What you should do.
In the material below, the required lines run from the one containing "- [**Alquimista del" through the one containing "- by checkfu.com". Copy those lines exactly, ends included, and nothing else.

Records for this exercise.
********

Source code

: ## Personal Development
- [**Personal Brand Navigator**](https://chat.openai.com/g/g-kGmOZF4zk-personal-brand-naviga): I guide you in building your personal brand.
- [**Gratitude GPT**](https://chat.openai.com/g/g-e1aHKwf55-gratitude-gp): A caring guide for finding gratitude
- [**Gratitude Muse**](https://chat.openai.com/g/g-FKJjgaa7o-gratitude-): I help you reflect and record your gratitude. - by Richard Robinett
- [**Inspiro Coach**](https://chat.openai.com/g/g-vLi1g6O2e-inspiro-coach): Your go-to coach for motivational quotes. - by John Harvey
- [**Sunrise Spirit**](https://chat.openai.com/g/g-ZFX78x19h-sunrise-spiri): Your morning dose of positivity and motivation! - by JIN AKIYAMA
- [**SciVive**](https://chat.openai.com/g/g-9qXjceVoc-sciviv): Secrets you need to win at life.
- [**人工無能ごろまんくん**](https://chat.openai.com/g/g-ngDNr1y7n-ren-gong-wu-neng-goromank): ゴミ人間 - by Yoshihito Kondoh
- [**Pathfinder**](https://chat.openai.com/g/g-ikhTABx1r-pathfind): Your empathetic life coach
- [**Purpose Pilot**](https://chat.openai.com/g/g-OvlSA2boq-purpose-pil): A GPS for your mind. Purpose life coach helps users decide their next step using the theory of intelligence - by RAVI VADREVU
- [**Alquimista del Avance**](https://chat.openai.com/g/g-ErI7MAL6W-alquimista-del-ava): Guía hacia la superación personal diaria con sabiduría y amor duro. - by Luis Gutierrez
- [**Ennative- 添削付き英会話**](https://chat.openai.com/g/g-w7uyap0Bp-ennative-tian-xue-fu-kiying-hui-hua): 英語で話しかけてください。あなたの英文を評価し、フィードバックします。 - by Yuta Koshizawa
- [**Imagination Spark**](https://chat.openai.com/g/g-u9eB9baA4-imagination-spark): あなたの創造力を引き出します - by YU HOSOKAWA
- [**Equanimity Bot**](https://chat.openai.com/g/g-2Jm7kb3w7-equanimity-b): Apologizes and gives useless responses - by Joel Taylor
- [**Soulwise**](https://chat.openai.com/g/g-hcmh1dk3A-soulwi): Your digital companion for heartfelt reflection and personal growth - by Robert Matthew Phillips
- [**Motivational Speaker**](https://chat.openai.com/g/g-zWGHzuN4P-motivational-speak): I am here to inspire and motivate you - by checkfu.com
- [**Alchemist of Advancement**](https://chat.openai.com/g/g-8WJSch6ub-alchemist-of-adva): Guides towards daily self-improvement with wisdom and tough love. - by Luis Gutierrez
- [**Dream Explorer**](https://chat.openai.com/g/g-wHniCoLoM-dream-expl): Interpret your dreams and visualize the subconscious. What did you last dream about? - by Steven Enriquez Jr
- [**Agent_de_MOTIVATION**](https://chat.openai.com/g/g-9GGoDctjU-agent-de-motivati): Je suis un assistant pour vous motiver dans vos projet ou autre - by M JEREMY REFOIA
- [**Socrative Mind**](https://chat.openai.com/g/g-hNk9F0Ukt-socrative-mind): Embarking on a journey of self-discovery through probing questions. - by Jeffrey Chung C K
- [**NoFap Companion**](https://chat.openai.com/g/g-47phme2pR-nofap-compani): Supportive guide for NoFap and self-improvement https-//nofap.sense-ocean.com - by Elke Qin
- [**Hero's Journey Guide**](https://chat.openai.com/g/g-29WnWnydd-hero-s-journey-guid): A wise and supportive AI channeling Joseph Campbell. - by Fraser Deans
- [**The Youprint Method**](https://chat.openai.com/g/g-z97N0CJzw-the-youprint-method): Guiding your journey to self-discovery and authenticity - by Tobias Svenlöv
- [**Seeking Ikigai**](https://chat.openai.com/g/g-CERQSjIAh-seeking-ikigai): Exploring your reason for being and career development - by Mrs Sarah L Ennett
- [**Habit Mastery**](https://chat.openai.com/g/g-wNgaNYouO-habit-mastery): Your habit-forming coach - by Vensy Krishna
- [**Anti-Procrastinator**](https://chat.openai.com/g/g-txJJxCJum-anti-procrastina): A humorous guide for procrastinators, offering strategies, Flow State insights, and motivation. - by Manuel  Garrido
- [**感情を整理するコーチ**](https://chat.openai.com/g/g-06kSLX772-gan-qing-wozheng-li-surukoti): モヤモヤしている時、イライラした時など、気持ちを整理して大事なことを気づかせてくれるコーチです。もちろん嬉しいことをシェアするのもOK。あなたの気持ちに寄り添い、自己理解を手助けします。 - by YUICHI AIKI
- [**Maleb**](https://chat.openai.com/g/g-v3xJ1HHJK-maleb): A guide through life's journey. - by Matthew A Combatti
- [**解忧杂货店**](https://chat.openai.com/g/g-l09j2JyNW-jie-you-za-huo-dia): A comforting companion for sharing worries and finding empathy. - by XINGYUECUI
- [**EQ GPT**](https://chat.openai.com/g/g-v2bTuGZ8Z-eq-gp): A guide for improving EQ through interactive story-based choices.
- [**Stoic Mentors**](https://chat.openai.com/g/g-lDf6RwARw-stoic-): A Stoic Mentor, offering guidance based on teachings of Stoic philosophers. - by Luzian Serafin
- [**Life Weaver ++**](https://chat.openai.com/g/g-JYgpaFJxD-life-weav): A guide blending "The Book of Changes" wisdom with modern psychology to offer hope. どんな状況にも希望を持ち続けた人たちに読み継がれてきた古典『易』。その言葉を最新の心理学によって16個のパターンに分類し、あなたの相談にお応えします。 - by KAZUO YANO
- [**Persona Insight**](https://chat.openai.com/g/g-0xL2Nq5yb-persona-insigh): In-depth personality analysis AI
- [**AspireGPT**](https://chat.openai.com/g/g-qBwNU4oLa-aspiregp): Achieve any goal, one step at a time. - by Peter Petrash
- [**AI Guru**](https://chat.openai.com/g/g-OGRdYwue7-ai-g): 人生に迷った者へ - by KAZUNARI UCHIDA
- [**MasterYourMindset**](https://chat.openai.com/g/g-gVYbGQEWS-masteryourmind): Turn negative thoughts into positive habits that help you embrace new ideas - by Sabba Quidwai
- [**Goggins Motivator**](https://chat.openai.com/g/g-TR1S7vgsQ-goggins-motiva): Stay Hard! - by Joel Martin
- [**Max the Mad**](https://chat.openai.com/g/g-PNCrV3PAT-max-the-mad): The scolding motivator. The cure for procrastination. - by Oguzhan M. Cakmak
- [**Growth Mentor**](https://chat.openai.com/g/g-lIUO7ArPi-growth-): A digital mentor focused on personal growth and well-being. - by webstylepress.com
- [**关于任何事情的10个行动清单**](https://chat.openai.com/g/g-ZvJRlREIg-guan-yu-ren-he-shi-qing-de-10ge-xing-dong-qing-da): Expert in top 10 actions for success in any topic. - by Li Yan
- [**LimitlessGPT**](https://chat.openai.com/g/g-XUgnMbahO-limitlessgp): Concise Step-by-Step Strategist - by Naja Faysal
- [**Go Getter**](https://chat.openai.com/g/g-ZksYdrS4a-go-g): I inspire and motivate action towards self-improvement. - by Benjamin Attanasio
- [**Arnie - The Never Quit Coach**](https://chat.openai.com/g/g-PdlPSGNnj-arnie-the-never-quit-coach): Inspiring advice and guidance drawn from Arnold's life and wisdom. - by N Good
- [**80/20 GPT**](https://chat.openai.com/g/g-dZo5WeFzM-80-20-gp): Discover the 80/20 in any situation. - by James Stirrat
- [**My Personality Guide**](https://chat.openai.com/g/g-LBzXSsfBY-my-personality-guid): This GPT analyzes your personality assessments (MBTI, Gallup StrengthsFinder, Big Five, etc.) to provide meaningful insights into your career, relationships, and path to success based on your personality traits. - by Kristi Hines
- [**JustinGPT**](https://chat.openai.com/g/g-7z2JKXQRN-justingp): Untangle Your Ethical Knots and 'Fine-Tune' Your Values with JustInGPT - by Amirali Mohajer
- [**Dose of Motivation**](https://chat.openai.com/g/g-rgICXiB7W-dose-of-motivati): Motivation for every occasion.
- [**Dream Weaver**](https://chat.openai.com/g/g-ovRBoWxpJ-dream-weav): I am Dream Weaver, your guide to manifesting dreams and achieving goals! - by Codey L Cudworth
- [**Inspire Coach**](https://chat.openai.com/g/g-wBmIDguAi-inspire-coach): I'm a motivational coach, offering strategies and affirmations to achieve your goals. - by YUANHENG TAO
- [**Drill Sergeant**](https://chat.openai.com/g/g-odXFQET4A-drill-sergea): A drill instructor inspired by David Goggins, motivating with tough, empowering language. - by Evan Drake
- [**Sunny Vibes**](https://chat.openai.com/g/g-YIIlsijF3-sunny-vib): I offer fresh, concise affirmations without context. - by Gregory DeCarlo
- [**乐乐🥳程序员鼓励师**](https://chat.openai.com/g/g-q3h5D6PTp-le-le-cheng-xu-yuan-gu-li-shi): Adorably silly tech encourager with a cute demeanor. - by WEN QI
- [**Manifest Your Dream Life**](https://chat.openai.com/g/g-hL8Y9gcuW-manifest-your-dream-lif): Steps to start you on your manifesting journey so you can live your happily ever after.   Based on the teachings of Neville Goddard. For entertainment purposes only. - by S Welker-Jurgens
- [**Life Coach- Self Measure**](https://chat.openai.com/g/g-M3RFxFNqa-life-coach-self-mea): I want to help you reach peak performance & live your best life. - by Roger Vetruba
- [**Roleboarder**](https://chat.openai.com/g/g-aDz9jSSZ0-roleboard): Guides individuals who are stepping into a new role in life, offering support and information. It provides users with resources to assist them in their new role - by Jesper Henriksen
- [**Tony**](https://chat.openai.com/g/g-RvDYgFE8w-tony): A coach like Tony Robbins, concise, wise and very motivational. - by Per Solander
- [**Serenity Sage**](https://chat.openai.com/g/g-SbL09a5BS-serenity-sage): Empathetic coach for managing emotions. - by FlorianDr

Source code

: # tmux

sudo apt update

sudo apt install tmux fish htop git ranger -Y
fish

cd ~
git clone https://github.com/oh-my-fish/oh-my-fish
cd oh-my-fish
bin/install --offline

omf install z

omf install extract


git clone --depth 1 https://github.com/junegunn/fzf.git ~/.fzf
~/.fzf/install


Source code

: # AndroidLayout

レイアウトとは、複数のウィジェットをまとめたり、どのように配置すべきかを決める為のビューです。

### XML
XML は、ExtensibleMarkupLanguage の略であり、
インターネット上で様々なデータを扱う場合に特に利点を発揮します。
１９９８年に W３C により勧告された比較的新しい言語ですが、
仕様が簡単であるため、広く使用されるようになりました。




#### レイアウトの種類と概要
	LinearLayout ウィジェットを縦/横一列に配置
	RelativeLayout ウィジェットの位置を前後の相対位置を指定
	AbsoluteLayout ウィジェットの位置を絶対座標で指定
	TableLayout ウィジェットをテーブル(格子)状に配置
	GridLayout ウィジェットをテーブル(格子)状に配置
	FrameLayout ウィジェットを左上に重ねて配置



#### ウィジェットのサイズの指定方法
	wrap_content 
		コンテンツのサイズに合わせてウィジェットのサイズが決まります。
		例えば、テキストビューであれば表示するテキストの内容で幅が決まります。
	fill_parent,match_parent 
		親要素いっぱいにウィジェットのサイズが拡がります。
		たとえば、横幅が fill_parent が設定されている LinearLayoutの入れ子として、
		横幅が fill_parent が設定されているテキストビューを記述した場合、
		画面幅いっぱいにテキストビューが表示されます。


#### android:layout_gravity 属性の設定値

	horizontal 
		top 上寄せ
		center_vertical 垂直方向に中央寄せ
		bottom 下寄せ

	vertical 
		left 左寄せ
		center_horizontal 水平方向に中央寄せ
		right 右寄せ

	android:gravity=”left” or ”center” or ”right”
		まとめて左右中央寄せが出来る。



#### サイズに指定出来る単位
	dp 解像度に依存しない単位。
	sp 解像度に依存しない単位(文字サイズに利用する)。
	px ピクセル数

********

Answer to this task.
- [**Alquimista del Avance**](https://chat.openai.com/g/g-ErI7MAL6W-alquimista-del-ava): Guía hacia la superación personal diaria con sabiduría y amor duro. - by Luis Gutierrez
- [**Ennative- 添削付き英会話**](https://chat.openai.com/g/g-w7uyap0Bp-ennative-tian-xue-fu-kiying-hui-hua): 英語で話しかけてください。あなたの英文を評価し、フィードバックします。 - by Yuta Koshizawa
- [**Imagination Spark**](https://chat.openai.com/g/g-u9eB9baA4-imagination-spark): あなたの創造力を引き出します - by YU HOSOKAWA
- [**Equanimity Bot**](https://chat.openai.com/g/g-2Jm7kb3w7-equanimity-b): Apologizes and gives useless responses - by Joel Taylor
- [**Soulwise**](https://chat.openai.com/g/g-hcmh1dk3A-soulwi): Your digital companion for heartfelt reflection and personal growth - by Robert Matthew Phillips
- [**Motivational Speaker**](https://chat.openai.com/g/g-zWGHzuN4P-motivational-speak): I am here to inspire and motivate you - by checkfu.com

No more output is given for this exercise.